In questo documento del 905, giuntoci in una copia del XII secolo, viene nominato come uno dei testimoni il primo derviese citato in un documento: Abbondanzio (Abundancius de loco Dervi).


Si tratta di una relazione su un processo tenuto a Bellano il giorno 8 Luglio del 905 dall'Arcivescovo di Milano, Andrea da Canziano, in relazione alle proteste di un gruppo di servi di Limonta, sottoposta al Monastero di sant'Ambrogio di Milano.

I servi sostenevano che Gaidulfo, abate del detto monastero, imponesse loro obblighi a cui non erano tenuti: un censo maggiore di quello pattuito; il traghetto dei monaci sul lago era a loro spese; il preposto Redelperto portava via ingiustamente i loro animali, li obbligava a raccogliere e spremere le olive e li costringeva a fare la calce, li costringeva ad andare a Capiate a potare le viti. Molte volte erano costretti a battere il grano e dovevano tagliarsi i capelli, come si poteva ben vedere anche in quel momento (i capelli corti erano un segno distintivo degli schiavi di ordine infimo).

L'abate Gaindolfo replicò che gli Imperatori Lotario e Carlo avevano posto tali servi sotto gli ordini (preceptis piissimis) del Monastero di Sant'Ambrogio, confessore di Cristo. Dunque se erano stati servi di tali Imperatori ora dovevano considerarsi servi di detto monastero e dovevano eseguire tutto quello che era loro comandato e ordinato.

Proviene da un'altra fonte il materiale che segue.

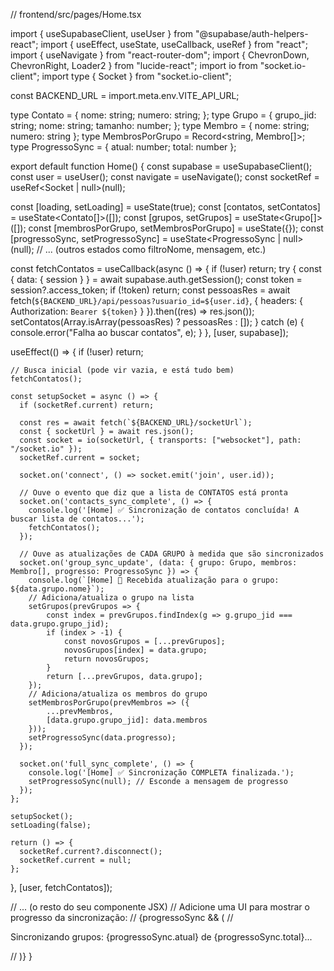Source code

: // frontend/src/pages/Home.tsx

import { useSupabaseClient, useUser } from "@supabase/auth-helpers-react";
import { useEffect, useState, useCallback, useRef } from "react";
import { useNavigate } from "react-router-dom";
import { ChevronDown, ChevronRight, Loader2 } from "lucide-react";
import io from "socket.io-client";
import type { Socket } from "socket.io-client";

const BACKEND_URL = import.meta.env.VITE_API_URL;

type Contato = { nome: string; numero: string; };
type Grupo = { grupo_jid: string; nome: string; tamanho: number; };
type Membro = { nome: string; numero: string };
type MembrosPorGrupo = Record<string, Membro[]>;
type ProgressoSync = { atual: number; total: number };

export default function Home() {
const supabase = useSupabaseClient();
const user = useUser();
const navigate = useNavigate();
const socketRef = useRef<Socket | null>(null);

const [loading, setLoading] = useState(true);
const [contatos, setContatos] = useState<Contato[]>([]);
const [grupos, setGrupos] = useState<Grupo[]>([]);
const [membrosPorGrupo, setMembrosPorGrupo] = useState<MembrosPorGrupo>({});
const [progressoSync, setProgressoSync] = useState<ProgressoSync | null>(null);
// ... (outros estados como filtroNome, mensagem, etc.)

const fetchContatos = useCallback(async () => {
if (!user) return;
try {
const { data: { session } } = await supabase.auth.getSession();
const token = session?.access_token;
if (!token) return;
const pessoasRes = await fetch(`${BACKEND_URL}/api/pessoas?usuario_id=${user.id}`, { headers: { Authorization: `Bearer ${token}` } }).then((res) => res.json());
setContatos(Array.isArray(pessoasRes) ? pessoasRes : []);
} catch (e) { console.error("Falha ao buscar contatos", e); }
}, [user, supabase]);

useEffect(() => {
if (!user) return;

    // Busca inicial (pode vir vazia, e está tudo bem)
    fetchContatos();

    const setupSocket = async () => {
      if (socketRef.current) return;

      const res = await fetch(`${BACKEND_URL}/socketUrl`);
      const { socketUrl } = await res.json();
      const socket = io(socketUrl, { transports: ["websocket"], path: "/socket.io" });
      socketRef.current = socket;

      socket.on('connect', () => socket.emit('join', user.id));

      // Ouve o evento que diz que a lista de CONTATOS está pronta
      socket.on('contacts_sync_complete', () => {
        console.log('[Home] ✅ Sincronização de contatos concluída! A buscar lista de contatos...');
        fetchContatos();
      });

      // Ouve as atualizações de CADA GRUPO à medida que são sincronizados
      socket.on('group_sync_update', (data: { grupo: Grupo, membros: Membro[], progresso: ProgressoSync }) => {
        console.log(`[Home] 🔄 Recebida atualização para o grupo: ${data.grupo.nome}`);
        // Adiciona/atualiza o grupo na lista
        setGrupos(prevGrupos => {
            const index = prevGrupos.findIndex(g => g.grupo_jid === data.grupo.grupo_jid);
            if (index > -1) {
                const novosGrupos = [...prevGrupos];
                novosGrupos[index] = data.grupo;
                return novosGrupos;
            }
            return [...prevGrupos, data.grupo];
        });
        // Adiciona/atualiza os membros do grupo
        setMembrosPorGrupo(prevMembros => ({
            ...prevMembros,
            [data.grupo.grupo_jid]: data.membros
        }));
        setProgressoSync(data.progresso);
      });

      socket.on('full_sync_complete', () => {
        console.log('[Home] ✅ Sincronização COMPLETA finalizada.');
        setProgressoSync(null); // Esconde a mensagem de progresso
      });
    };

    setupSocket();
    setLoading(false);

    return () => {
      socketRef.current?.disconnect();
      socketRef.current = null;
    };

}, [user, fetchContatos]);

// ... (o resto do seu componente JSX)
// Adicione uma UI para mostrar o progresso da sincronização:
// {progressoSync && (
// <p>Sincronizando grupos: {progressoSync.atual} de {progressoSync.total}...</p>
// )}
}
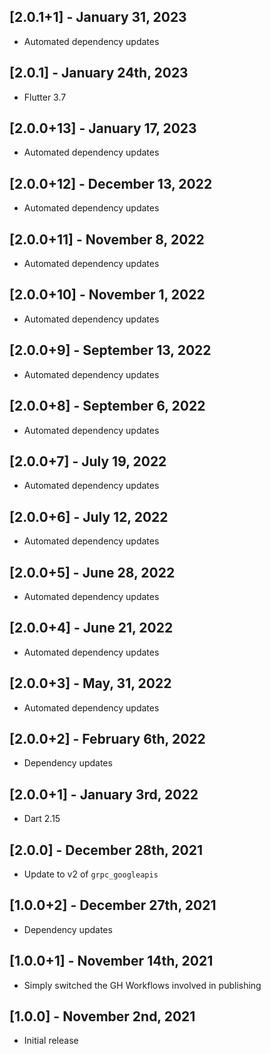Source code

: ## [2.0.1+1] - January 31, 2023

* Automated dependency updates


## [2.0.1] - January 24th, 2023

* Flutter 3.7


## [2.0.0+13] - January 17, 2023

* Automated dependency updates


## [2.0.0+12] - December 13, 2022

* Automated dependency updates


## [2.0.0+11] - November 8, 2022

* Automated dependency updates


## [2.0.0+10] - November 1, 2022

* Automated dependency updates


## [2.0.0+9] - September 13, 2022

* Automated dependency updates


## [2.0.0+8] - September 6, 2022

* Automated dependency updates


## [2.0.0+7] - July 19, 2022

* Automated dependency updates


## [2.0.0+6] - July 12, 2022

* Automated dependency updates


## [2.0.0+5] - June 28, 2022

* Automated dependency updates


## [2.0.0+4] - June 21, 2022

* Automated dependency updates


## [2.0.0+3] - May, 31, 2022

* Automated dependency updates


## [2.0.0+2] - February 6th, 2022

* Dependency updates


## [2.0.0+1] - January 3rd, 2022

* Dart 2.15


## [2.0.0] - December 28th, 2021

* Update to v2 of `grpc_googleapis`


## [1.0.0+2] - December 27th, 2021

* Dependency updates


## [1.0.0+1] - November 14th, 2021

* Simply switched the GH Workflows involved in publishing


## [1.0.0] - November 2nd, 2021

* Initial release














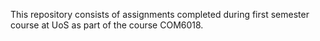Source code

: This repository consists of assignments completed during first semester course at UoS as part of the course COM6018.

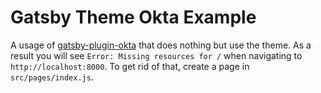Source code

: # Gatsby Theme Okta Example

A usage of
[gatsby-plugin-okta](https://github.com/jasonnoahchoi/gatsby-plugin-okta)
that does nothing but use the theme. As a result you will see `Error: Missing resources for /` when navigating to `http://localhost:8000`. To get
rid of that, create a page in `src/pages/index.js`.
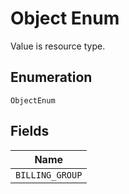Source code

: 
# Object Enum

Value is resource type.

## Enumeration

`ObjectEnum`

## Fields

| Name |
|  --- |
| `BILLING_GROUP` |

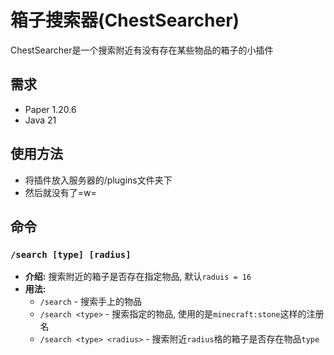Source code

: # 箱子搜索器(ChestSearcher)
ChestSearcher是一个搜索附近有没有存在某些物品的箱子的小插件
## 需求
- Paper 1.20.6
- Java 21
## 使用方法
- 将插件放入服务器的/plugins文件夹下
- 然后就没有了=w=
## 命令
### `/search [type] [radius]`
- **介绍:** 搜索附近的箱子是否存在指定物品, 默认`raduis = 16`
- **用法:**
    - `/search` - 搜索手上的物品
    - `/search <type>` - 搜索指定的物品, 使用的是`minecraft:stone`这样的注册名
    - `/search <type> <radius>` - 搜索附近`radius`格的箱子是否存在物品`type`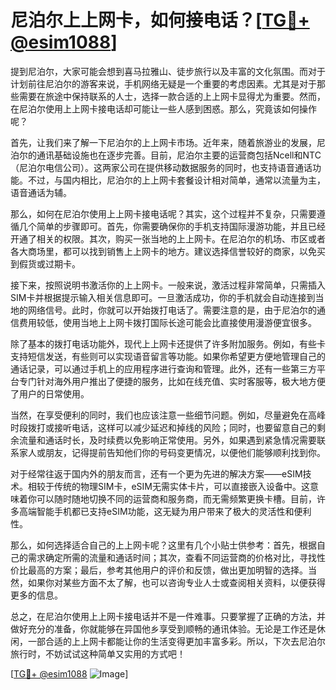 # 尼泊尔上上网卡，如何接电话？[[TG💪+ @esim1088](https://t.me/s/esim1088)]

提到尼泊尔，大家可能会想到喜马拉雅山、徒步旅行以及丰富的文化氛围。而对于计划前往尼泊尔的游客来说，手机网络无疑是一个重要的考虑因素。尤其是对于那些需要在旅途中保持联系的人士，选择一款合适的上上网卡显得尤为重要。然而，在尼泊尔使用上上网卡接电话却可能让一些人感到困惑。那么，究竟该如何操作呢？

首先，让我们来了解一下尼泊尔的上上网卡市场。近年来，随着旅游业的发展，尼泊尔的通讯基础设施也在逐步完善。目前，尼泊尔主要的运营商包括Ncell和NTC（尼泊尔电信公司）。这两家公司在提供移动数据服务的同时，也支持语音通话功能。不过，与国内相比，尼泊尔的上上网卡套餐设计相对简单，通常以流量为主，语音通话为辅。

那么，如何在尼泊尔使用上上网卡接电话呢？其实，这个过程并不复杂，只需要遵循几个简单的步骤即可。首先，你需要确保你的手机支持国际漫游功能，并且已经开通了相关的权限。其次，购买一张当地的上上网卡。在尼泊尔的机场、市区或者各大商场里，都可以找到销售上上网卡的地方。建议选择信誉较好的商家，以免买到假货或过期卡。

接下来，按照说明书激活你的上上网卡。一般来说，激活过程非常简单，只需插入SIM卡并根据提示输入相关信息即可。一旦激活成功，你的手机就会自动连接到当地的网络信号。此时，你就可以开始拨打电话了。需要注意的是，由于尼泊尔的通信费用较低，使用当地上上网卡拨打国际长途可能会比直接使用漫游便宜很多。

除了基本的拨打电话功能外，现代上上网卡还提供了许多附加服务。例如，有些卡支持短信发送，有些则可以实现语音留言等功能。如果你希望更方便地管理自己的通话记录，可以通过手机上的应用程序进行查询和管理。此外，还有一些第三方平台专门针对海外用户推出了便捷的服务，比如在线充值、实时客服等，极大地方便了用户的日常使用。

当然，在享受便利的同时，我们也应该注意一些细节问题。例如，尽量避免在高峰时段拨打或接听电话，这样可以减少延迟和掉线的风险；同时，也要留意自己的剩余流量和通话时长，及时续费以免影响正常使用。另外，如果遇到紧急情况需要联系家人或朋友，记得提前告知他们你的号码变更情况，以便他们能够顺利找到你。

对于经常往返于国内外的朋友而言，还有一个更为先进的解决方案——eSIM技术。相较于传统的物理SIM卡，eSIM无需实体卡片，可以直接嵌入设备中。这意味着你可以随时随地切换不同的运营商和服务商，而无需频繁更换卡槽。目前，许多高端智能手机都已支持eSIM功能，这无疑为用户带来了极大的灵活性和便利性。

那么，如何选择适合自己的上上网卡呢？这里有几个小贴士供参考：首先，根据自己的需求确定所需的流量和通话时间；其次，查看不同运营商的价格对比，寻找性价比最高的方案；最后，参考其他用户的评价和反馈，做出更加明智的选择。当然，如果你对某些方面不太了解，也可以咨询专业人士或查阅相关资料，以便获得更多的信息。

总之，在尼泊尔使用上上网卡接电话并不是一件难事。只要掌握了正确的方法，并做好充分的准备，你就能够在异国他乡享受到顺畅的通讯体验。无论是工作还是休闲，一部合适的上上网卡都能让你的生活变得更加丰富多彩。所以，下次去尼泊尔旅行时，不妨试试这种简单又实用的方式吧！

[[TG💪+ @esim1088](https://t.me/s/esim1088) ![Image](https://i.postimg.cc/4NQfJmqS/Snipaste-2025-05-13-00-14-12.png)]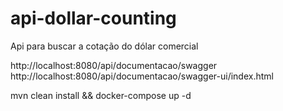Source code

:# api-dollar-counting
Api para buscar a cotação do dólar comercial


http://localhost:8080/api/documentacao/swagger
http://localhost:8080/api/documentacao/swagger-ui/index.html

mvn clean install && docker-compose up -d
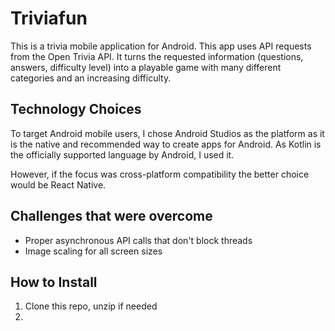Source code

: # Triviafun

This is a trivia mobile application for Android. This app uses API requests from the Open Trivia API. It turns the requested information (questions, answers, difficulty level) into a playable game with many different categories and an increasing difficulty.

## Technology Choices

To target Android mobile users, I chose Android Studios as the platform as it is the native and recommended way to create apps for Android. As Kotlin is the officially supported language by Android, I used it.

However, if the focus was cross-platform compatibility the better choice would be React Native.

## Challenges that were overcome

- Proper asynchronous API calls that don't block threads
- Image scaling for all screen sizes

## How to Install
1. Clone this repo, unzip if needed
2. 
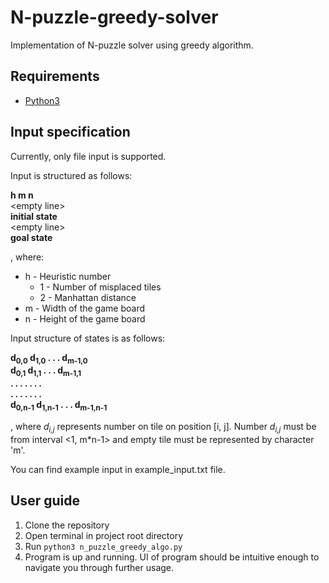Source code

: # N-puzzle-greedy-solver

Implementation of N-puzzle solver using greedy algorithm.

## Requirements
- [Python3](https://www.python.org/downloads/)

## Input specification
Currently, only file input is supported.

Input is structured as follows:

**h m n** <br/>
\<empty line\> <br/>
**initial state** <br/>
\<empty line\> <br/>
**goal state**

, where:
- h - Heuristic number
    - 1 - Number of misplaced tiles
    - 2 - Manhattan distance 
- m - Width of the game board
- n - Height of the game board

Input structure of states is as follows:


**d<sub>0,0</sub> d<sub>1,0</sub> . . . d<sub>m-1,0</sub> <br/>**
**d<sub>0,1</sub> d<sub>1,1</sub> . . . d<sub>m-1,1</sub> <br/>**
**.   .   .   .   .   .   . <br/>**
**.   .   .   .   .   .   . <br/>**
**d<sub>0,n-1</sub> d<sub>1,n-1</sub> . . . d<sub>m-1,n-1</sub>**

, where *d<sub>i,j</sub>* represents number on tile on position [i, j]. Number *d<sub>i,j</sub>* must be from interval <1, m*n-1> and empty tile must be represented by character 'm'.

You can find example input in example_input.txt file.

## User guide
1. Clone the repository
2. Open terminal in project root directory
3. Run <code>python3 n_puzzle_greedy_algo.py</code>
4. Program is up and running. UI of program should be intuitive enough to navigate you through further usage.
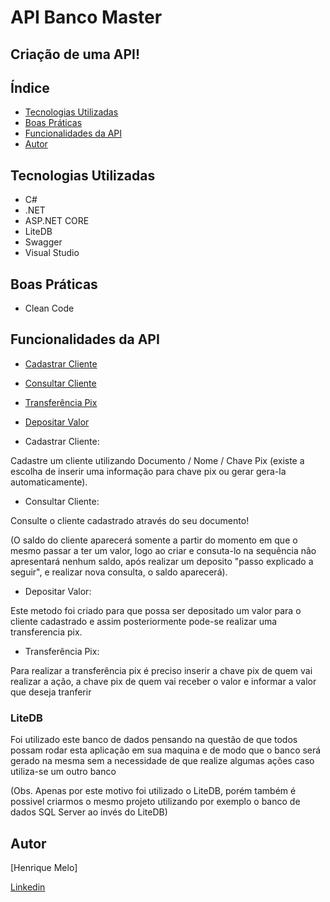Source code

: # API Banco Master

## Criação de uma API!

## Índice
- <a href="#-Tecnologias-utilizadas"> Tecnologias Utilizadas</a>
- <a href="#-Boas-Práticas"> Boas Práticas</a>
- <a href="#-Funcionalidades-da-API"> Funcionalidades da API</a>
- <a href="#-Autor">Autor</a>

## Tecnologias Utilizadas
- C#
- .NET
- ASP.NET CORE
- LiteDB
- Swagger
- Visual Studio 

## Boas Práticas
- Clean Code

## Funcionalidades da API 
- <a href="#Cadastrar-Cliente"> Cadastrar Cliente <a/>
- <a href="#Consultar-Cliente"> Consultar Cliente <a/>
- <a href="#Transferencia-Pix "> Transferência Pix <a/>
- <a href="#Depositar-Valor"> Depositar Valor <a/>


- Cadastrar Cliente: 

Cadastre um cliente utilizando Documento / Nome / Chave Pix 
(existe a escolha de inserir uma informação para chave pix 
ou gerar gera-la automaticamente). 

- Consultar Cliente: 

Consulte o cliente cadastrado através do seu documento!

(O saldo do cliente aparecerá somente a partir do momento 
em que o mesmo passar a ter um valor, logo ao criar e consuta-lo
na sequência não apresentará nenhum saldo, após realizar um deposito
"passo explicado a seguir", e realizar nova consulta, o saldo aparecerá).

- Depositar Valor: 

Este metodo foi criado para que possa ser depositado um valor 
para o cliente cadastrado e assim posteriormente pode-se realizar
uma transferencia pix.

- Transferência Pix:

Para realizar a transferência pix é preciso inserir a chave pix de quem 
vai realizar a ação, a chave pix de quem vai receber o valor e informar a 
valor que deseja tranferir

### LiteDB 
Foi utilizado este banco de dados pensando na questão de que todos possam 
rodar esta aplicação em sua maquina e de modo que o banco será gerado na mesma
sem a necessidade de que realize algumas ações caso utiliza-se um outro banco 

(Obs. Apenas por este motivo foi utilizado o LiteDB, 
porém também é possivel criarmos o mesmo projeto utilizando 
por exemplo o banco de dados SQL Server ao invés do LiteDB)

## Autor
[Henrique Melo]

[Linkedin](https://www.linkedin.com/in/henriquemelo05/)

I servi risposero dicendo che riconoscevano di essere stati servi dei detti Imperatori e di essere passati per loro testamento al Monastero di sant'Ambrogio; però, sotto gli Imperatori, loro e i loro antenati erano abituati a pagare soltanto tre lire e dieci soldi d'argento, 12 sestaia di frumento, 30 libbre di cacio, 30 paia di polli, 300 uova e inoltre raccogliere e spremere le olive della stessa corte di Limonta. E quindi sostenevano di dover pagare ciò che avevano elencato.

Fatte le dovute indagini e sentiti i testimoni (tra i quali il nostro Abbondanzio da Dervio), si appurò che era vero ciò che i detti servi avevano detto e che quindi non si potesse imporre altri obblighi oltre quelli consuetudinari.